◆ **What the task asks**
Among the entries below, how many lines have the string "item" in them? Only the number should be given.

**** Extracted material ****

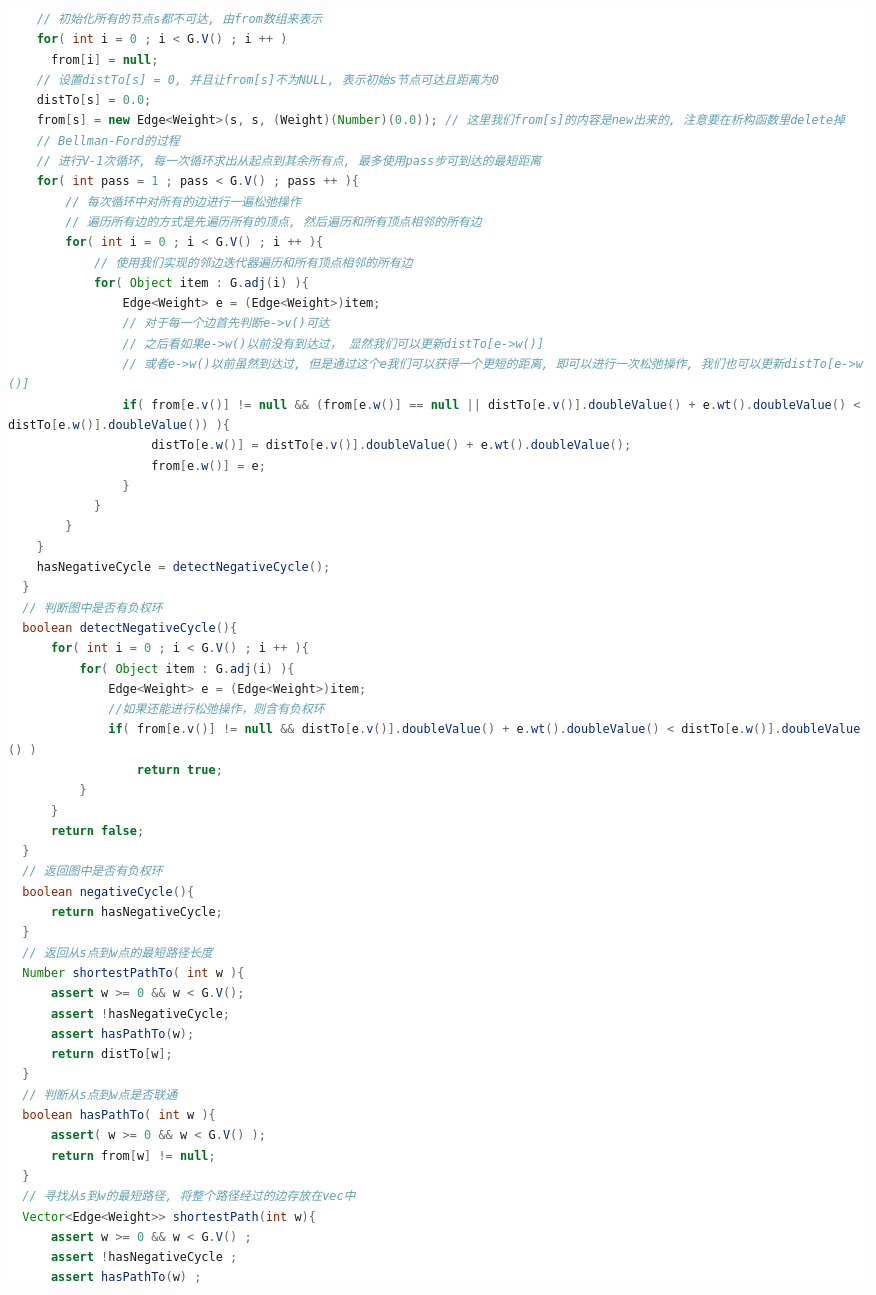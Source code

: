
 ```java
    // 初始化所有的节点s都不可达, 由from数组来表示
    for( int i = 0 ; i < G.V() ; i ++ )
      from[i] = null;
    // 设置distTo[s] = 0, 并且让from[s]不为NULL, 表示初始s节点可达且距离为0
    distTo[s] = 0.0;
    from[s] = new Edge<Weight>(s, s, (Weight)(Number)(0.0)); // 这里我们from[s]的内容是new出来的, 注意要在析构函数里delete掉
    // Bellman-Ford的过程
    // 进行V-1次循环, 每一次循环求出从起点到其余所有点, 最多使用pass步可到达的最短距离
    for( int pass = 1 ; pass < G.V() ; pass ++ ){
        // 每次循环中对所有的边进行一遍松弛操作
        // 遍历所有边的方式是先遍历所有的顶点, 然后遍历和所有顶点相邻的所有边
        for( int i = 0 ; i < G.V() ; i ++ ){
            // 使用我们实现的邻边迭代器遍历和所有顶点相邻的所有边
            for( Object item : G.adj(i) ){
                Edge<Weight> e = (Edge<Weight>)item;
                // 对于每一个边首先判断e->v()可达
                // 之后看如果e->w()以前没有到达过， 显然我们可以更新distTo[e->w()]
                // 或者e->w()以前虽然到达过, 但是通过这个e我们可以获得一个更短的距离, 即可以进行一次松弛操作, 我们也可以更新distTo[e->w()]
                if( from[e.v()] != null && (from[e.w()] == null || distTo[e.v()].doubleValue() + e.wt().doubleValue() < distTo[e.w()].doubleValue()) ){
                    distTo[e.w()] = distTo[e.v()].doubleValue() + e.wt().doubleValue();
                    from[e.w()] = e;
                }
            }
        }
    }
    hasNegativeCycle = detectNegativeCycle();
  }
  // 判断图中是否有负权环
  boolean detectNegativeCycle(){
      for( int i = 0 ; i < G.V() ; i ++ ){
          for( Object item : G.adj(i) ){
              Edge<Weight> e = (Edge<Weight>)item;
              //如果还能进行松弛操作，则含有负权环
              if( from[e.v()] != null && distTo[e.v()].doubleValue() + e.wt().doubleValue() < distTo[e.w()].doubleValue() )
                  return true;
          }
      }
      return false;
  }
  // 返回图中是否有负权环
  boolean negativeCycle(){
      return hasNegativeCycle;
  }
  // 返回从s点到w点的最短路径长度
  Number shortestPathTo( int w ){
      assert w >= 0 && w < G.V();
      assert !hasNegativeCycle;
      assert hasPathTo(w);
      return distTo[w];
  }
  // 判断从s点到w点是否联通
  boolean hasPathTo( int w ){
      assert( w >= 0 && w < G.V() );
      return from[w] != null;
  }
  // 寻找从s到w的最短路径, 将整个路径经过的边存放在vec中
  Vector<Edge<Weight>> shortestPath(int w){
      assert w >= 0 && w < G.V() ;
      assert !hasNegativeCycle ;
      assert hasPathTo(w) ;
```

****

◆ **Completed exercise**
4